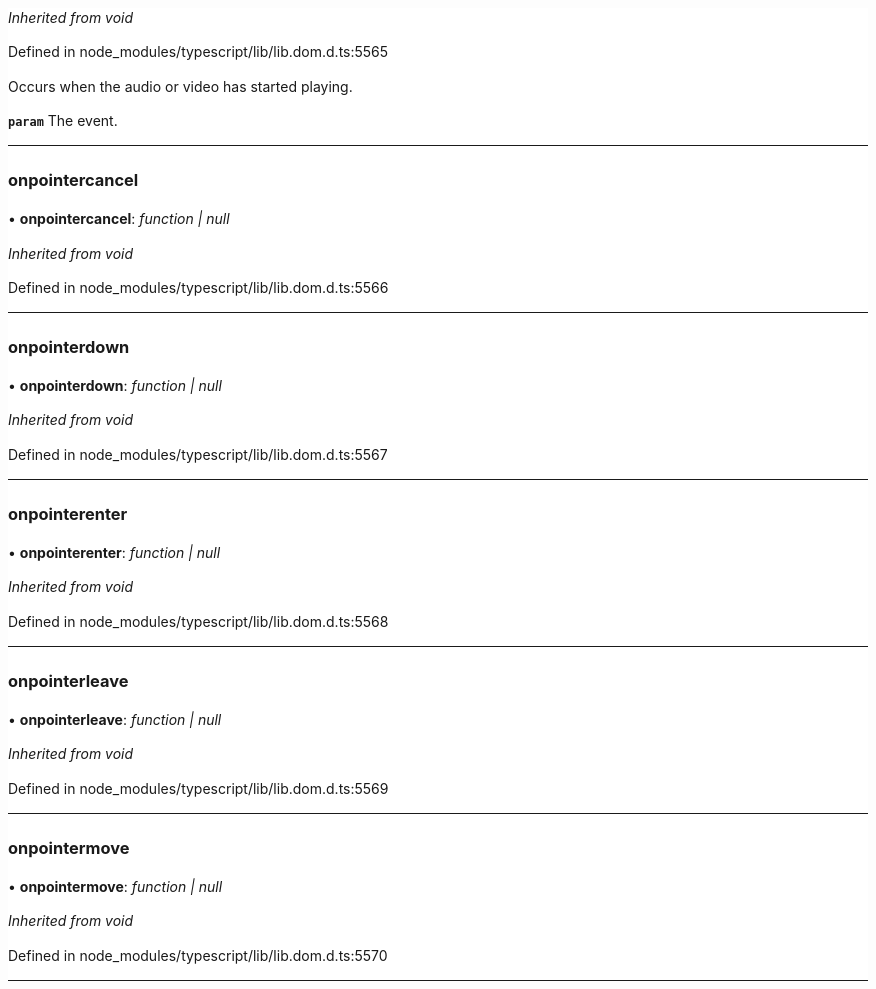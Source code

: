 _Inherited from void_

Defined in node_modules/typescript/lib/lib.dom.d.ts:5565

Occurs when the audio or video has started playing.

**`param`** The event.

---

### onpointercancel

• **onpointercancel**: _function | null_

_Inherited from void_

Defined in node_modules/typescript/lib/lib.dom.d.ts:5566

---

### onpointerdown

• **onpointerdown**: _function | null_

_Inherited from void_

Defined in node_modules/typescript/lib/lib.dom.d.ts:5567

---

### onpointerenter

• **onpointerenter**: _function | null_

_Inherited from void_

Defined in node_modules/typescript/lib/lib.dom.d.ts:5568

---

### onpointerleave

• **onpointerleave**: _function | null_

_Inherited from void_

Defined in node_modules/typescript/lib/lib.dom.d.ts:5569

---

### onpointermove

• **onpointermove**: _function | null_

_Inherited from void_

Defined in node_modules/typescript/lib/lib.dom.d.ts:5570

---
——————
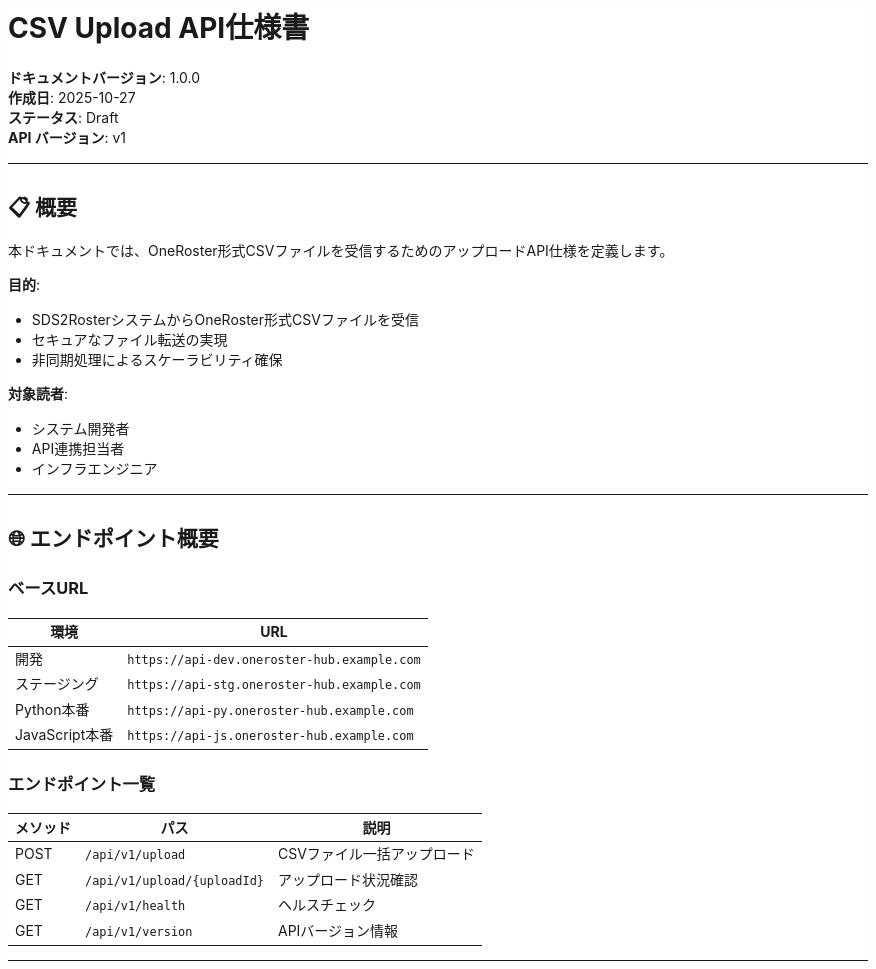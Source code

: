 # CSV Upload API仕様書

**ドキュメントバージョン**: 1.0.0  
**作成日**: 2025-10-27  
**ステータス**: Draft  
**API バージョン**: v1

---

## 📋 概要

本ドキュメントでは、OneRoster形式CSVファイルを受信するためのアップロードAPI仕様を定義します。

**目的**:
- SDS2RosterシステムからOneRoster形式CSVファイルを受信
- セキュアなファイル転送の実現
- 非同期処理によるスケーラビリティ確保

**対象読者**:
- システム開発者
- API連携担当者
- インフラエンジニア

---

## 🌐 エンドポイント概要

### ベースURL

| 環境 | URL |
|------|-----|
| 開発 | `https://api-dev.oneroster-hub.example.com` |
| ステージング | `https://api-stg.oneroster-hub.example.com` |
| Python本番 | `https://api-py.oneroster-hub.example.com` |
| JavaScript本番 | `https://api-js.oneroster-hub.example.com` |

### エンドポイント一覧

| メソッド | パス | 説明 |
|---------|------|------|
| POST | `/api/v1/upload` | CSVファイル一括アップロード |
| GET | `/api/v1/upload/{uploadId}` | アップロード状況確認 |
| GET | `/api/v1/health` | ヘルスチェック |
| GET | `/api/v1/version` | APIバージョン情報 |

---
——————
### [ABOUT THIS TASK]
For the listing above, how many lines contain the word "onpointerenter"? Respond with nothing but the number.

### [WRITTEN SOLUTION]
2